Whereas the first Intifada was a time that Palestinian women enjoyed freedom because they were not answerable to any Islamic authority, it was also the time when their role in society was strongly suppressed. This paper is a discussion of the role of women during the first Intifada, how they became visible during this time, the leading Palestinian women, how the women challenged the occupation and their male counterparts, the negative effects of the Intifada, the women organizations that ensured survival of the first Intifada, and the Oslo process and associated effects.
Role of Women during the Intifada
The role of women extended beyond taking care of the family to taking up community responsibilities. The women worked alongside the children as seen in the image below.
They took up a very bold role against the Israeli soldiers; they shielded the children against the soldiers. The women were seen breaking up boulders to tinier bits so that they could be easily used by children. Schoolgirls were part of the group that threw stones at the soldiers while the women carried baskets of stones on their unveiled heads. This uprising was an indication of the women’s rebellion against their predefined traditional, social roles.

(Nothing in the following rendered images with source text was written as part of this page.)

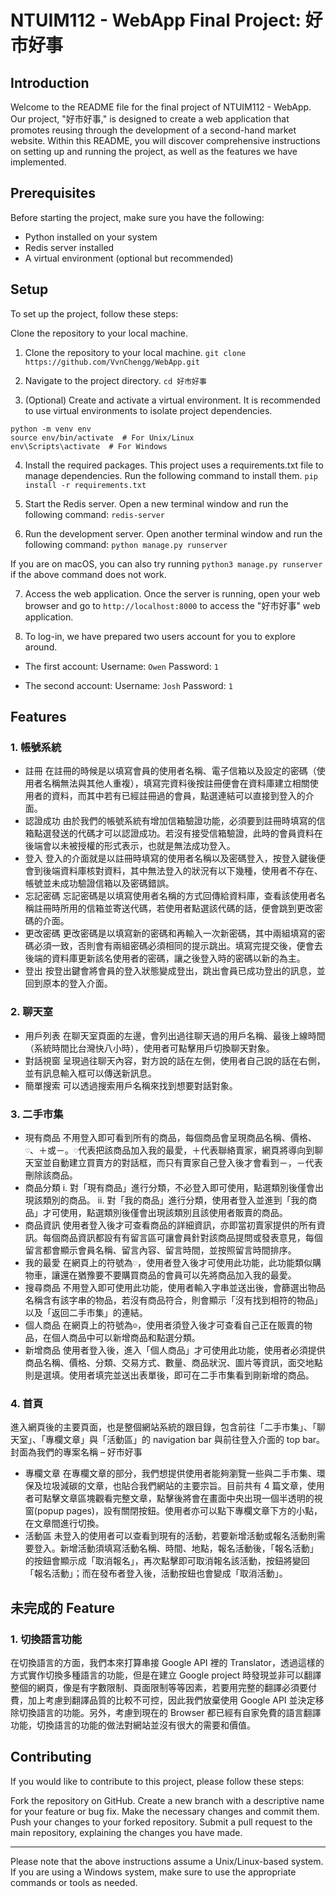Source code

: # NTUIM112 - WebApp Final Project: 好市好事

## Introduction

Welcome to the README file for the final project of NTUIM112 - WebApp. Our project, "好市好事," is designed to create a web application that promotes reusing through the development of a second-hand market website. Within this README, you will discover comprehensive instructions on setting up and running the project, as well as the features we have implemented.

## Prerequisites

Before starting the project, make sure you have the following:

- Python installed on your system
- Redis server installed
- A virtual environment (optional but recommended)

## Setup

To set up the project, follow these steps:

Clone the repository to your local machine.

1. Clone the repository to your local machine.
   `git clone https://github.com/VvnChengg/WebApp.git`

2. Navigate to the project directory.
   `cd 好市好事`

3. (Optional) Create and activate a virtual environment. It is recommended to use virtual environments to isolate project dependencies.

```
python -m venv env
source env/bin/activate  # For Unix/Linux
env\Scripts\activate  # For Windows
```

4. Install the required packages. This project uses a requirements.txt file to manage dependencies. Run the following command to install them.
   `pip install -r requirements.txt`

5. Start the Redis server. Open a new terminal window and run the following command:
   `redis-server`

6. Run the development server. Open another terminal window and run the following command:
   `python manage.py runserver`

If you are on macOS, you can also try running `python3 manage.py runserver` if the above command does not work.

7. Access the web application. Once the server is running, open your web browser and go to `http://localhost:8000` to access the "好市好事" web application.

8. To log-in, we have prepared two users account for you to explore around.

- The first account:
Username:
```Owen```
Password:
```1```

- The second account:
Username:
```Josh```
Password:
```1```

## Features

### 1. 帳號系統

- 註冊
  在註冊的時候是以填寫會員的使用者名稱、電子信箱以及設定的密碼（使用者名稱無法與其他人重複），填寫完資料後按註冊便會在資料庫建立相關使用者的資料，而其中若有已經註冊過的會員，點選連結可以直接到登入的介面。
- 認證成功
  由於我們的帳號系統有增加信箱驗證功能，必須要到註冊時填寫的信箱點選發送的代碼才可以認證成功。若沒有接受信箱驗證，此時的會員資料在後端會以未被授權的形式表示，也就是無法成功登入。
- 登入
  登入的介面就是以註冊時填寫的使用者名稱以及密碼登入，按登入鍵後便會到後端資料庫核對資料，其中無法登入的狀況有以下幾種，使用者不存在、帳號並未成功驗證信箱以及密碼錯誤。
- 忘記密碼
  忘記密碼是以填寫使用者名稱的方式回傳給資料庫，查看該使用者名稱註冊時所用的信箱並寄送代碼，若使用者點選該代碼的話，便會跳到更改密碼的介面。
- 更改密碼
  更改密碼是以填寫新的密碼和再輸入一次新密碼，其中兩組填寫的密碼必須一致，否則會有兩組密碼必須相同的提示跳出。填寫完提交後，便會去後端的資料庫更新該名使用者的密碼，讓之後登入時的密碼以新的為主。
- 登出
  按登出鍵會將會員的登入狀態變成登出，跳出會員已成功登出的訊息，並回到原本的登入介面。

### 2. 聊天室

- 用戶列表
  在聊天室頁面的左邊，會列出過往聊天過的用戶名稱、最後上線時間（系統時間比台灣快八小時），使用者可點擊用戶切換聊天對象。
- 對話視窗
  呈現過往聊天內容，對方說的話在左側，使用者自己說的話在右側，並有訊息輸入框可以傳送新訊息。
- 簡單搜索
  可以透過搜索用戶名稱來找到想要對話對象。

### 3. 二手市集

- 現有商品
  不用登入即可看到所有的商品，每個商品會呈現商品名稱、價格、`♡`、＋或－。`♡`代表把該商品加入我的最愛，＋代表聯絡賣家，網頁將導向到聊天室並自動建立買賣方的對話框，而只有賣家自己登入後才會看到－，－代表刪除該商品。
- 商品分類
  i. 對「現有商品」進行分類，不必登入即可使用，點選類別後僅會出現該類別的商品。
  ii. 對「我的商品」進行分類，使用者登入並進到「我的商品」才可使用，點選類別後僅會出現該類別且該使用者販賣的商品。
- 商品資訊
  使用者登入後才可查看商品的詳細資訊，亦即當初賣家提供的所有資訊。每個商品資訊都設有有留言區可讓會員針對該商品提問或發表意見，每個留言都會顯示會員名稱、留言內容、留言時間，並按照留言時間排序。
- 我的最愛
  在網頁上的符號為`♡`，使用者登入後才可使用此功能，此功能類似購物車，讓還在猶豫要不要購買商品的會員可以先將商品加入我的最愛。
- 搜尋商品
  不用登入即可使用此功能，使用者輸入字串並送出後，會篩選出物品名稱含有該字串的物品，若沒有商品符合，則會顯示「沒有找到相符的物品」以及「返回二手市集」的連結。
- 個人商品
  在網頁上的符號為`☺`，使用者須登入後才可查看自己正在販賣的物品，在個人商品中可以新增商品和點選分類。
- 新增商品
  使用者登入後，進入「個人商品」才可使用此功能，使用者必須提供商品名稱、價格、分類、交易方式、數量、商品狀況、圖片等資訊，面交地點則是選填。使用者填完並送出表單後，即可在二手市集看到剛新增的商品。

### 4. 首頁

進入網頁後的主要頁面，也是整個網站系統的跟目錄，包含前往「二手市集」、「聊天室」、「專欄文章」與「活動區」的 navigation bar 與前往登入介面的 top bar。封面為我們的專案名稱 – 好市好事

- 專欄文章
  在專欄文章的部分，我們想提供使用者能夠瀏覽一些與二手市集、環保及垃圾減碳的文章，也貼合我們網站的主要宗旨。目前共有 4 篇文章，使用者可點擊文章區塊觀看完整文章，點擊後將會在畫面中央出現一個半透明的視窗(popup pages)，設有關閉按鈕。使用者亦可以點下專欄文章下方的小點，在文章間進行切換。
- 活動區
  未登入的使用者可以查看到現有的活動，若要新增活動或報名活動則需要登入。新增活動須填寫活動名稱、時間、地點，報名活動後，「報名活動」的按鈕會顯示成「取消報名」，再次點擊即可取消報名該活動，按鈕將變回「報名活動」；而在發布者登入後，活動按鈕也會變成「取消活動」。

## 未完成的 Feature

### 1. 切換語言功能

在切換語言的方面，我們本來打算串接 Google API 裡的 Translator，透過這樣的方式實作切換多種語言的功能，但是在建立 Google project 時發現並非可以翻譯整個的網頁，像是有字數限制、頁面限制等等因素，若要用完整的翻譯必須要付費，加上考慮到翻譯品質的比較不可控，因此我們放棄使用 Google API 並決定移除切換語言的功能。另外，考慮到現在的 Browser 都已經有自家免費的語言翻譯功能，切換語言的功能的做法對網站並沒有很大的需要和價值。

## Contributing

If you would like to contribute to this project, please follow these steps:

Fork the repository on GitHub.
Create a new branch with a descriptive name for your feature or bug fix.
Make the necessary changes and commit them.
Push your changes to your forked repository.
Submit a pull request to the main repository, explaining the changes you have made.

---

Please note that the above instructions assume a Unix/Linux-based system. If you are using a Windows system, make sure to use the appropriate commands or tools as needed.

Even though the role of women as activists was nonetheless short-lived, it indicated the craving for liberation and freedom against the Israeli’s oppression. The uprising was a real emergency that prompted even the women that had not joined any formal networks to engage in efforts directed at achieving a national cause. The Intifada was a gate-pass through which women were able to take part in societal roles. Despite the fact that women continued to take part in their traditional roles, they also took up roles that had initially been dominated by their male counterparts.
Women worked collaboratively with the men, and this spurred great interest in issues affecting women, such as gender equality. Women took up leadership and coordination roles, ensuring that all the committees functioned properly by forming splinter organizations to address emerging problems, such as lack of basic commodities. The women filled up the men’s roles after they were jailed or exiled to sustain their nationalism-driven roles of addressing reality needs.

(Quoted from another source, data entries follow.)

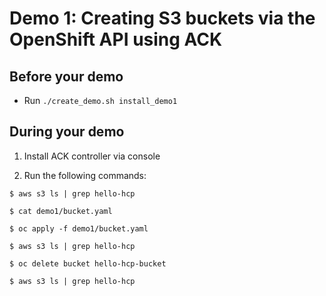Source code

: # Demo 1: Creating S3 buckets via the OpenShift API using ACK

## Before your demo
- Run `./create_demo.sh install_demo1`

## During your demo
1. Install ACK controller via console

2. Run the following commands:

```
$ aws s3 ls | grep hello-hcp

$ cat demo1/bucket.yaml

$ oc apply -f demo1/bucket.yaml

$ aws s3 ls | grep hello-hcp

$ oc delete bucket hello-hcp-bucket

$ aws s3 ls | grep hello-hcp
```
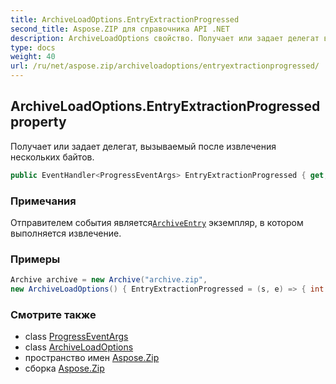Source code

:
 ```yaml
---
title: ArchiveLoadOptions.EntryExtractionProgressed
second_title: Aspose.ZIP для справочника API .NET
description: ArchiveLoadOptions свойство. Получает или задает делегат вызываемый после извлечения нескольких байтов.
type: docs
weight: 40
url: /ru/net/aspose.zip/archiveloadoptions/entryextractionprogressed/
---
```

## ArchiveLoadOptions.EntryExtractionProgressed property

Получает или задает делегат, вызываемый после извлечения нескольких байтов.

```csharp
public EventHandler<ProgressEventArgs> EntryExtractionProgressed { get; set; }
```

### Примечания

Отправителем события является[`ArchiveEntry`](../../archiveentry/) экземпляр, в котором выполняется извлечение.

### Примеры

```csharp
Archive archive = new Archive("archive.zip", 
new ArchiveLoadOptions() { EntryExtractionProgressed = (s, e) => { int percent = (int)((100 * e.ProceededBytes) / ((ArchiveEntry)s).UncompressedSize); } })                 
```

### Смотрите также

* class [ProgressEventArgs](../../progresseventargs/)
* class [ArchiveLoadOptions](../)
* пространство имен [Aspose.Zip](../../archiveloadoptions/)
* сборка [Aspose.Zip](../../../)


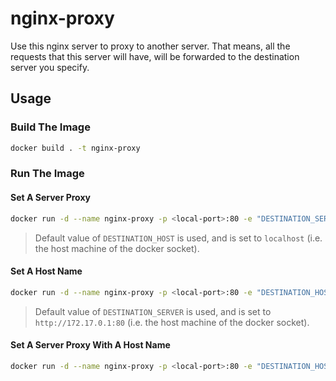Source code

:# nginx-proxy

Use this nginx server to proxy to another server.
That means, all the requests that this server will have, will be forwarded to the destination server you specify.

## Usage

### Build The Image

```sh
docker build . -t nginx-proxy
```

### Run The Image

#### Set A Server Proxy

```sh
docker run -d --name nginx-proxy -p <local-port>:80 -e "DESTINATION_SERVER=http://<destination-ip>:<destination-port>" ghcr.io/taljacob2/nginx-proxy
```

> Default value of `DESTINATION_HOST` is used, and is set to `localhost` (i.e. the host machine of the docker socket).

#### Set A Host Name

```sh
docker run -d --name nginx-proxy -p <local-port>:80 -e "DESTINATION_HOST=<app.example.com>" nginx-proxy
```

> Default value of `DESTINATION_SERVER` is used, and is set to `http://172.17.0.1:80` (i.e. the host machine of the docker socket).

#### Set A Server Proxy With A Host Name

```sh
docker run -d --name nginx-proxy -p <local-port>:80 -e "DESTINATION_HOST=<app.example.com>" -e "DESTINATION_SERVER=http://<destination-ip>:<destination-port>" ghcr.io/taljacob2/nginx-proxy
```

Women developed and maintained victory gardens and exchanged information and ideas on how to cope and survive during the food crisis. Women ensured that “vegetables, fruits, ice cream, biscuits, jams, and animal produce” were available (Levene, 2011, par 6). They were involved in proper management of the food to ensure that it was distributed even under tight curfews. The Intifada was a time when women made great strides towards social and political liberation. On a different note, it was a time when the hijab, which is believed to have strong religious and cultural meanings, was imposed on all women.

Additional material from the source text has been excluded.